:: The data ::

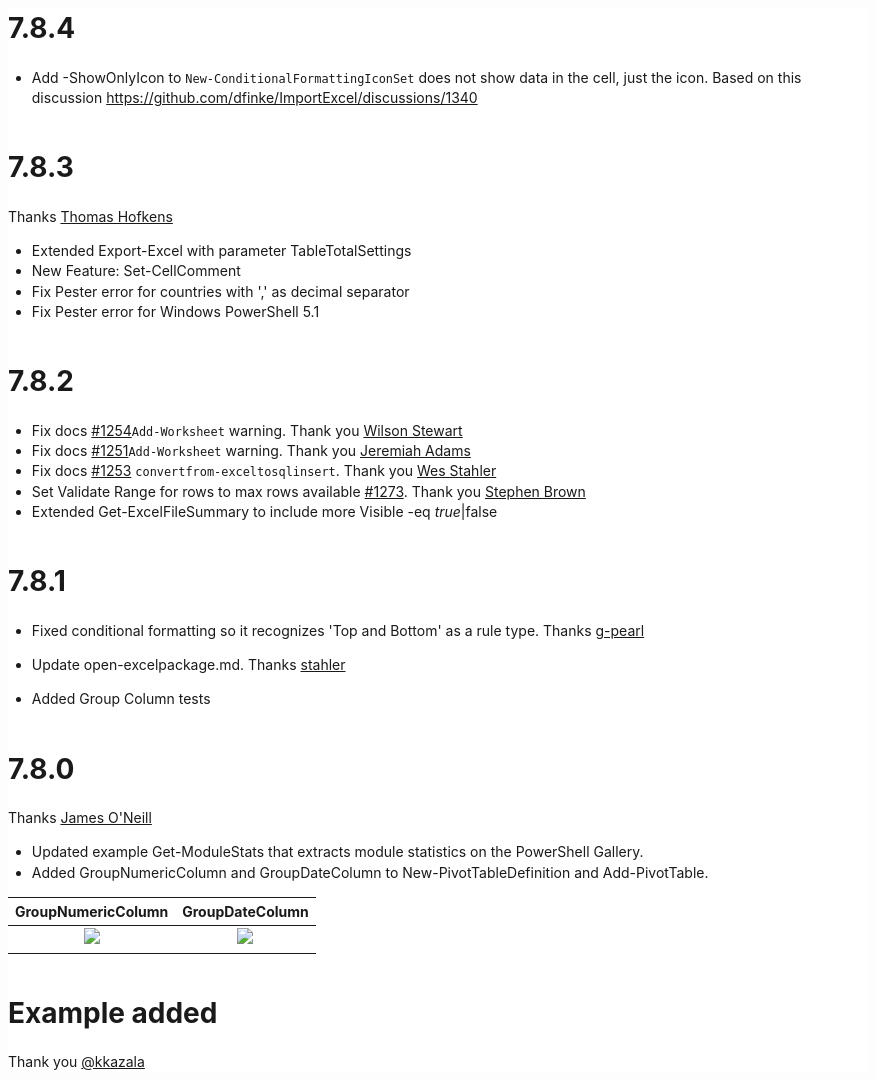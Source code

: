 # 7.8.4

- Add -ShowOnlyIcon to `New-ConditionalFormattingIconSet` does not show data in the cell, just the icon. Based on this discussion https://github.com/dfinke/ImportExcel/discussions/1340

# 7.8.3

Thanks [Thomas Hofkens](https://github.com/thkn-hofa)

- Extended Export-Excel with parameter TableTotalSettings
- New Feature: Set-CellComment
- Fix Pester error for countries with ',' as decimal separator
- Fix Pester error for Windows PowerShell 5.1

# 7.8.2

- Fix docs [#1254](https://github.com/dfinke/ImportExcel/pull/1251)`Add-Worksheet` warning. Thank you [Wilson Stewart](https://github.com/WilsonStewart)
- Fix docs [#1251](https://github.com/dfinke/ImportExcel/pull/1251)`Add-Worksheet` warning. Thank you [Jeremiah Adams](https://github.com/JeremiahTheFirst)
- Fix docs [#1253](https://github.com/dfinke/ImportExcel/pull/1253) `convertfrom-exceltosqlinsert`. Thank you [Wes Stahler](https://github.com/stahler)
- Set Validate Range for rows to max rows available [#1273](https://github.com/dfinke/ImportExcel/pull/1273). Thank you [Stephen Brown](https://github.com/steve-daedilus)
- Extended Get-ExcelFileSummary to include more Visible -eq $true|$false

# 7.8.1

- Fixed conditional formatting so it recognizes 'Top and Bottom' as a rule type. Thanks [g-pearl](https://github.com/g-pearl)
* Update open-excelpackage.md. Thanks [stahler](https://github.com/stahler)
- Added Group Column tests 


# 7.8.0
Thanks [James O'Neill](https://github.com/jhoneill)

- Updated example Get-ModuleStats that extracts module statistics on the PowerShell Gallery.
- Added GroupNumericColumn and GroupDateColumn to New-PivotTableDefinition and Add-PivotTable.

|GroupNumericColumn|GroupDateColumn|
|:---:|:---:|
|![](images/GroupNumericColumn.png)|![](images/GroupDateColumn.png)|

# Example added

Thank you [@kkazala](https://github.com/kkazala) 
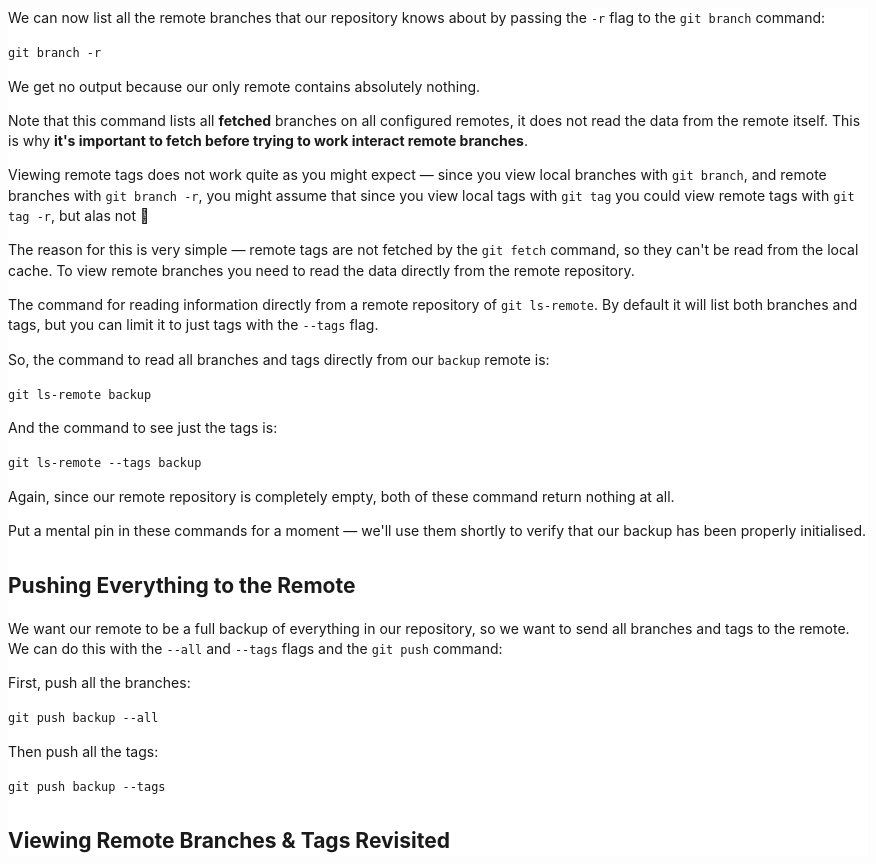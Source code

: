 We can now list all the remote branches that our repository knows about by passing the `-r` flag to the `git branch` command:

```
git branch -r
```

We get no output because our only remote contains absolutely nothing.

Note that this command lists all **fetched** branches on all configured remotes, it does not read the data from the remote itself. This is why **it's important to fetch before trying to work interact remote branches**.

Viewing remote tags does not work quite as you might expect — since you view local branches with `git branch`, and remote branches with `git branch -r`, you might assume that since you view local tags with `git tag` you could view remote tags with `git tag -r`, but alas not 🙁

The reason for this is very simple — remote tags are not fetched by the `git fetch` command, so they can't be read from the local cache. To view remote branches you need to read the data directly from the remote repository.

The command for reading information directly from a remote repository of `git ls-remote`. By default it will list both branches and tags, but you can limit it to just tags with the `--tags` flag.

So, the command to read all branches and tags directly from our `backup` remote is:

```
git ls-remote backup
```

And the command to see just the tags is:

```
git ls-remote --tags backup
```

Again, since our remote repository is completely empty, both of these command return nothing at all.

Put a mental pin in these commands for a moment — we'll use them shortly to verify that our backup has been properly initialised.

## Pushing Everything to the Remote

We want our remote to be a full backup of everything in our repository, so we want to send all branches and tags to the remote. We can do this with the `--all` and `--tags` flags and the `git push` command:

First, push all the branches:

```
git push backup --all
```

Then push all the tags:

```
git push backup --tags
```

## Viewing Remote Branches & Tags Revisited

:::

Try it: Go through the lines above and copy any that contain "error".

Your response:
- Fix Pester error for countries with ',' as decimal separator
- Fix Pester error for Windows PowerShell 5.1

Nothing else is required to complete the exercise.